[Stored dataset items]
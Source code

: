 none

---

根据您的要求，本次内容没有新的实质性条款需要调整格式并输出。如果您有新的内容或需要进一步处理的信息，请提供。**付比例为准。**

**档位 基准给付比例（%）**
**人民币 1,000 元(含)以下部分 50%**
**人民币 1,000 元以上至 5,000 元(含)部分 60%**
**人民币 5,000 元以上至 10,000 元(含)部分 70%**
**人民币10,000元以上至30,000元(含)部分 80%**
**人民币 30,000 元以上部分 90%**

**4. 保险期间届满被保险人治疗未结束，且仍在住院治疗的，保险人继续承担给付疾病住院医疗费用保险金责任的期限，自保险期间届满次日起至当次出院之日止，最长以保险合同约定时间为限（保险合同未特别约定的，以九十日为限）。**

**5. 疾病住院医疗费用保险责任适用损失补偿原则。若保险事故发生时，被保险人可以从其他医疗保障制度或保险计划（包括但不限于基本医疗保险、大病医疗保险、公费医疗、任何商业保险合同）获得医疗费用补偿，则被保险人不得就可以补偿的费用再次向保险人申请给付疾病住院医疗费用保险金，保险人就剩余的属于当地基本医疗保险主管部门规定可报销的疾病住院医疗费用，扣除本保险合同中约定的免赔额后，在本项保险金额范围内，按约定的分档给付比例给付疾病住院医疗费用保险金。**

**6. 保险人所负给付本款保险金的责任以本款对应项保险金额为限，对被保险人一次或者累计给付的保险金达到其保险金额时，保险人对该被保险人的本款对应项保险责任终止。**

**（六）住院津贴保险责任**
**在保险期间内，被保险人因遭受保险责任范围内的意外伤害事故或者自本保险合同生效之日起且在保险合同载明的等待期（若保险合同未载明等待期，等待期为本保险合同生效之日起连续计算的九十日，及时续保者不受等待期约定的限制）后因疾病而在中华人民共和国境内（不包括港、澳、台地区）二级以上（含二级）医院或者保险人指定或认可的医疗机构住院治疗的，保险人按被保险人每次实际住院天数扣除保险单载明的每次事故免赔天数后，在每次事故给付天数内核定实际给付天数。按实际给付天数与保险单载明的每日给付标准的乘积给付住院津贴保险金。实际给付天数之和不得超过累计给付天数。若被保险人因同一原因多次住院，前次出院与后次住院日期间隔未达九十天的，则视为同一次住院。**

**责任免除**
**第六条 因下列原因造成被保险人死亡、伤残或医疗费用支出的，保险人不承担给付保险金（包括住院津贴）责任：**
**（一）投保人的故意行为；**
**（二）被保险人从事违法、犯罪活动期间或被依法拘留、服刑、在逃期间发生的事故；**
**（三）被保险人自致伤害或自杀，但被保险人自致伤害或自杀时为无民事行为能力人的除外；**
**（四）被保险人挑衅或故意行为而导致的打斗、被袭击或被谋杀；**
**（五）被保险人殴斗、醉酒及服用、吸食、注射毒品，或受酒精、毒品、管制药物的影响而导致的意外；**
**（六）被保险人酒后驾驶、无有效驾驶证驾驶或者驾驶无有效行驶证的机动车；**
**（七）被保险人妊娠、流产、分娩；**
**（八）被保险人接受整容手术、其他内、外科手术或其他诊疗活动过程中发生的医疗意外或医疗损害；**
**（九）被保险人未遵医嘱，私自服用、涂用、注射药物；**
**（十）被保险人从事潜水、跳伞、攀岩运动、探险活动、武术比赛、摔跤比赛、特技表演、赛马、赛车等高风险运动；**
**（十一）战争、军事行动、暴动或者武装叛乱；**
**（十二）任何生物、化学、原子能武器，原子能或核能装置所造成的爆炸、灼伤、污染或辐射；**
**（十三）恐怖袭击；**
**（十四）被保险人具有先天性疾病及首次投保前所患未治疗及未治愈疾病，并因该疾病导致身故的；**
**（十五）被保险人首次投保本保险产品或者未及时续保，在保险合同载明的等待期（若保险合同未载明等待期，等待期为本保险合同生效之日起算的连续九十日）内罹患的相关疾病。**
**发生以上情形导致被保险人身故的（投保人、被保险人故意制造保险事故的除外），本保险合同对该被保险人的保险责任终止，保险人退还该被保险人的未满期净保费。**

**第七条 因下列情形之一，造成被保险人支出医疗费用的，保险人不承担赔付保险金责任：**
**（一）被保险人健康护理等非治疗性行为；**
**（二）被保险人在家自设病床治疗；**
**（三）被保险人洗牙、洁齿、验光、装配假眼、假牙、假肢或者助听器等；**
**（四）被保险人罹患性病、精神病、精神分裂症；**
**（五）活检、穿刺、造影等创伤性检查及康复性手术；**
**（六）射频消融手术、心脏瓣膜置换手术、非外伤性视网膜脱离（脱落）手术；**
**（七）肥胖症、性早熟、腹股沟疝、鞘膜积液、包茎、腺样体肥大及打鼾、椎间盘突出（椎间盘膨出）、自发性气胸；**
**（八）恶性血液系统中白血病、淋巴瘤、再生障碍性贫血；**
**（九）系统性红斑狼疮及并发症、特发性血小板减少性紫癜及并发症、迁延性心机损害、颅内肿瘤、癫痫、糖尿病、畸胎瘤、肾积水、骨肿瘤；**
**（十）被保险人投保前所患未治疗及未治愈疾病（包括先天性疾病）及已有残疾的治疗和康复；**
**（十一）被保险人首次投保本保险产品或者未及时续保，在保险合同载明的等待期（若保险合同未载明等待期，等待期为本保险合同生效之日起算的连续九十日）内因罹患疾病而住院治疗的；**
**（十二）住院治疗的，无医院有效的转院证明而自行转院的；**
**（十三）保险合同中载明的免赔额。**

*Activity*
Each record above should be set down again in its exact wording.

*Response for this exercise*
Source code

: none

---

根据您的要求，本次内容没有新的实质性条款需要调整格式并输出。如果您有新的内容或需要进一步处理的信息，请提供。**付比例为准。**

**档位 基准给付比例（%）**
**人民币 1,000 元(含)以下部分 50%**
**人民币 1,000 元以上至 5,000 元(含)部分 60%**
**人民币 5,000 元以上至 10,000 元(含)部分 70%**
**人民币10,000元以上至30,000元(含)部分 80%**
**人民币 30,000 元以上部分 90%**

**4. 保险期间届满被保险人治疗未结束，且仍在住院治疗的，保险人继续承担给付疾病住院医疗费用保险金责任的期限，自保险期间届满次日起至当次出院之日止，最长以保险合同约定时间为限（保险合同未特别约定的，以九十日为限）。**

**5. 疾病住院医疗费用保险责任适用损失补偿原则。若保险事故发生时，被保险人可以从其他医疗保障制度或保险计划（包括但不限于基本医疗保险、大病医疗保险、公费医疗、任何商业保险合同）获得医疗费用补偿，则被保险人不得就可以补偿的费用再次向保险人申请给付疾病住院医疗费用保险金，保险人就剩余的属于当地基本医疗保险主管部门规定可报销的疾病住院医疗费用，扣除本保险合同中约定的免赔额后，在本项保险金额范围内，按约定的分档给付比例给付疾病住院医疗费用保险金。**

**6. 保险人所负给付本款保险金的责任以本款对应项保险金额为限，对被保险人一次或者累计给付的保险金达到其保险金额时，保险人对该被保险人的本款对应项保险责任终止。**

**（六）住院津贴保险责任**
**在保险期间内，被保险人因遭受保险责任范围内的意外伤害事故或者自本保险合同生效之日起且在保险合同载明的等待期（若保险合同未载明等待期，等待期为本保险合同生效之日起连续计算的九十日，及时续保者不受等待期约定的限制）后因疾病而在中华人民共和国境内（不包括港、澳、台地区）二级以上（含二级）医院或者保险人指定或认可的医疗机构住院治疗的，保险人按被保险人每次实际住院天数扣除保险单载明的每次事故免赔天数后，在每次事故给付天数内核定实际给付天数。按实际给付天数与保险单载明的每日给付标准的乘积给付住院津贴保险金。实际给付天数之和不得超过累计给付天数。若被保险人因同一原因多次住院，前次出院与后次住院日期间隔未达九十天的，则视为同一次住院。**

**责任免除**
**第六条 因下列原因造成被保险人死亡、伤残或医疗费用支出的，保险人不承担给付保险金（包括住院津贴）责任：**
**（一）投保人的故意行为；**
**（二）被保险人从事违法、犯罪活动期间或被依法拘留、服刑、在逃期间发生的事故；**
**（三）被保险人自致伤害或自杀，但被保险人自致伤害或自杀时为无民事行为能力人的除外；**
**（四）被保险人挑衅或故意行为而导致的打斗、被袭击或被谋杀；**
**（五）被保险人殴斗、醉酒及服用、吸食、注射毒品，或受酒精、毒品、管制药物的影响而导致的意外；**
**（六）被保险人酒后驾驶、无有效驾驶证驾驶或者驾驶无有效行驶证的机动车；**
**（七）被保险人妊娠、流产、分娩；**
**（八）被保险人接受整容手术、其他内、外科手术或其他诊疗活动过程中发生的医疗意外或医疗损害；**
**（九）被保险人未遵医嘱，私自服用、涂用、注射药物；**
**（十）被保险人从事潜水、跳伞、攀岩运动、探险活动、武术比赛、摔跤比赛、特技表演、赛马、赛车等高风险运动；**
**（十一）战争、军事行动、暴动或者武装叛乱；**
**（十二）任何生物、化学、原子能武器，原子能或核能装置所造成的爆炸、灼伤、污染或辐射；**
**（十三）恐怖袭击；**
**（十四）被保险人具有先天性疾病及首次投保前所患未治疗及未治愈疾病，并因该疾病导致身故的；**
**（十五）被保险人首次投保本保险产品或者未及时续保，在保险合同载明的等待期（若保险合同未载明等待期，等待期为本保险合同生效之日起算的连续九十日）内罹患的相关疾病。**
**发生以上情形导致被保险人身故的（投保人、被保险人故意制造保险事故的除外），本保险合同对该被保险人的保险责任终止，保险人退还该被保险人的未满期净保费。**

**第七条 因下列情形之一，造成被保险人支出医疗费用的，保险人不承担赔付保险金责任：**
**（一）被保险人健康护理等非治疗性行为；**
**（二）被保险人在家自设病床治疗；**
**（三）被保险人洗牙、洁齿、验光、装配假眼、假牙、假肢或者助听器等；**
**（四）被保险人罹患性病、精神病、精神分裂症；**
**（五）活检、穿刺、造影等创伤性检查及康复性手术；**
**（六）射频消融手术、心脏瓣膜置换手术、非外伤性视网膜脱离（脱落）手术；**
**（七）肥胖症、性早熟、腹股沟疝、鞘膜积液、包茎、腺样体肥大及打鼾、椎间盘突出（椎间盘膨出）、自发性气胸；**
**（八）恶性血液系统中白血病、淋巴瘤、再生障碍性贫血；**
**（九）系统性红斑狼疮及并发症、特发性血小板减少性紫癜及并发症、迁延性心机损害、颅内肿瘤、癫痫、糖尿病、畸胎瘤、肾积水、骨肿瘤；**
**（十）被保险人投保前所患未治疗及未治愈疾病（包括先天性疾病）及已有残疾的治疗和康复；**
**（十一）被保险人首次投保本保险产品或者未及时续保，在保险合同载明的等待期（若保险合同未载明等待期，等待期为本保险合同生效之日起算的连续九十日）内因罹患疾病而住院治疗的；**
**（十二）住院治疗的，无医院有效的转院证明而自行转院的；**
**（十三）保险合同中载明的免赔额。**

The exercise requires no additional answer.